=== What to do ===
In the entries below, how many lines hold the string "sobre"? Answer with the number only.

=== Saved entries ===
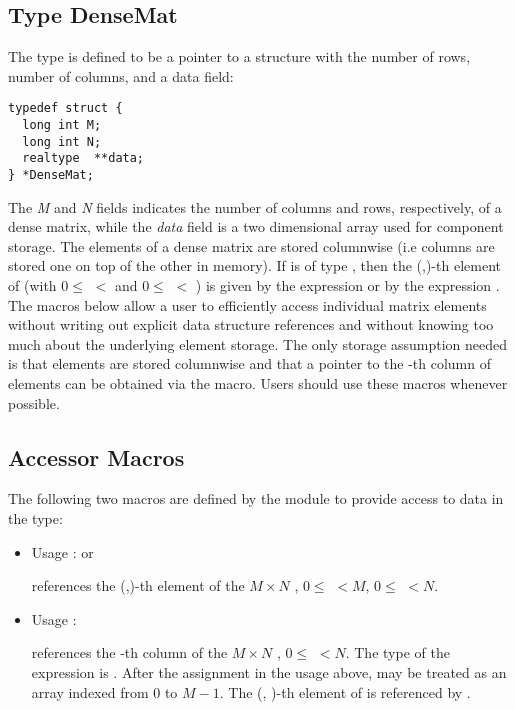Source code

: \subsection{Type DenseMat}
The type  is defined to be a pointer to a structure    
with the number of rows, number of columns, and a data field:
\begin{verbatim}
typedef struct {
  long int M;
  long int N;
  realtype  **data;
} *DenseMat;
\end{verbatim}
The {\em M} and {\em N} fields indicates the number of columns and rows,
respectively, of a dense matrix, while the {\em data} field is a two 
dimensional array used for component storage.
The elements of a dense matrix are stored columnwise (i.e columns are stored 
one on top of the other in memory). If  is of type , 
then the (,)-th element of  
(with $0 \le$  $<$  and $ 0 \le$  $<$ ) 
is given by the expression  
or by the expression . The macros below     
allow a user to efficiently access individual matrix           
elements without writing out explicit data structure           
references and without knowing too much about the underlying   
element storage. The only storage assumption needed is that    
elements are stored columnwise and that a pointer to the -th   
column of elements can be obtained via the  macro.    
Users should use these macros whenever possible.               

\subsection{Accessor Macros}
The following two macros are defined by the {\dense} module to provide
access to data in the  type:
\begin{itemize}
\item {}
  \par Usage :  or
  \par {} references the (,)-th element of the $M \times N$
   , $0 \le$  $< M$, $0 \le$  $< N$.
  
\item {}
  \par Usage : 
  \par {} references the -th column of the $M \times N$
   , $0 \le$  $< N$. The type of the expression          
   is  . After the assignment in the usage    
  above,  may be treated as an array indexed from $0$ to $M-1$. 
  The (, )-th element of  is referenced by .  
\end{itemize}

---

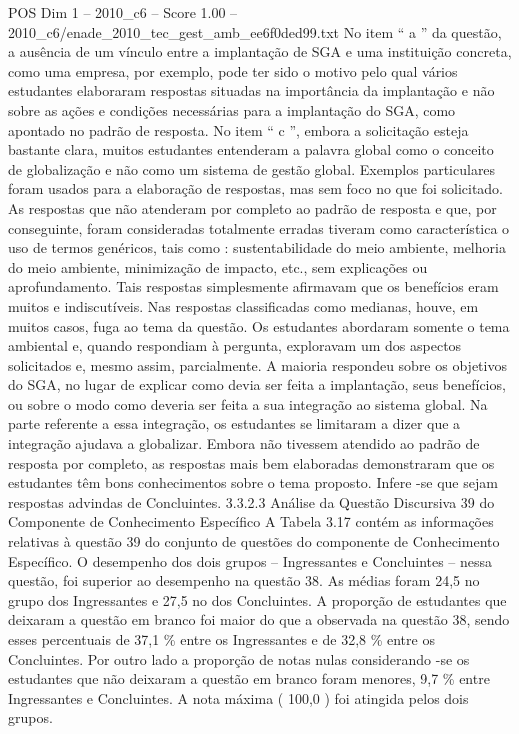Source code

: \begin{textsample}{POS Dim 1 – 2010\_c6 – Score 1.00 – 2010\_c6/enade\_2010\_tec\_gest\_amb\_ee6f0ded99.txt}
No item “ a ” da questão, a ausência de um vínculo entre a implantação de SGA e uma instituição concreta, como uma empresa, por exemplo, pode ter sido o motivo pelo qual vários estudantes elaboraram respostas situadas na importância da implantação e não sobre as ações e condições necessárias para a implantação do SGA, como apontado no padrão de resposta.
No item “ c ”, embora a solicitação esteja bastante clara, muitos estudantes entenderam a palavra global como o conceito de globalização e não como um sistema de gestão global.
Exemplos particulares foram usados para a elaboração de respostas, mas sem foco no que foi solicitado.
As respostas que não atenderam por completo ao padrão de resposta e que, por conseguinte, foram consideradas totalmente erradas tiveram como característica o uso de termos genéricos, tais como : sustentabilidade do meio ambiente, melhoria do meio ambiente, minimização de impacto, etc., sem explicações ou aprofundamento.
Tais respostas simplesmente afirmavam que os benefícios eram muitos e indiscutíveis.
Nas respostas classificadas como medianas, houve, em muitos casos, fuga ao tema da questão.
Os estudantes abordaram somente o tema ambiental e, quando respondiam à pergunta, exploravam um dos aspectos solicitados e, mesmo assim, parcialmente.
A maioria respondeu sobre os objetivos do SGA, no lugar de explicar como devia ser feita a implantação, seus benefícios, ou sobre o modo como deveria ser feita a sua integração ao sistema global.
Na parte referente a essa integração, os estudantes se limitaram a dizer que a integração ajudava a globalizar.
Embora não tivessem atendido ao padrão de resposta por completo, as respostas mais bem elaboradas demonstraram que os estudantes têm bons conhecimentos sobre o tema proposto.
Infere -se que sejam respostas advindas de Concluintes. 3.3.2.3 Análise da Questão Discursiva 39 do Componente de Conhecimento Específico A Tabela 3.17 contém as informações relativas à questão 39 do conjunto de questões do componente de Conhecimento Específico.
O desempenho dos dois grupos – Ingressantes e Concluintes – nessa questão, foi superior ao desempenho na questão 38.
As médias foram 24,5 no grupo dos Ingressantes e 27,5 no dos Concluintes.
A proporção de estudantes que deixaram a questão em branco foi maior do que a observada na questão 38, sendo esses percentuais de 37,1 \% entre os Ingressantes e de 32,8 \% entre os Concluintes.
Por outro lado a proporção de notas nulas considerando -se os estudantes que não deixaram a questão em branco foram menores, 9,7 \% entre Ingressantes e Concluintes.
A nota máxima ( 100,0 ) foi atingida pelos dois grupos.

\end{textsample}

=== Task answer ===
3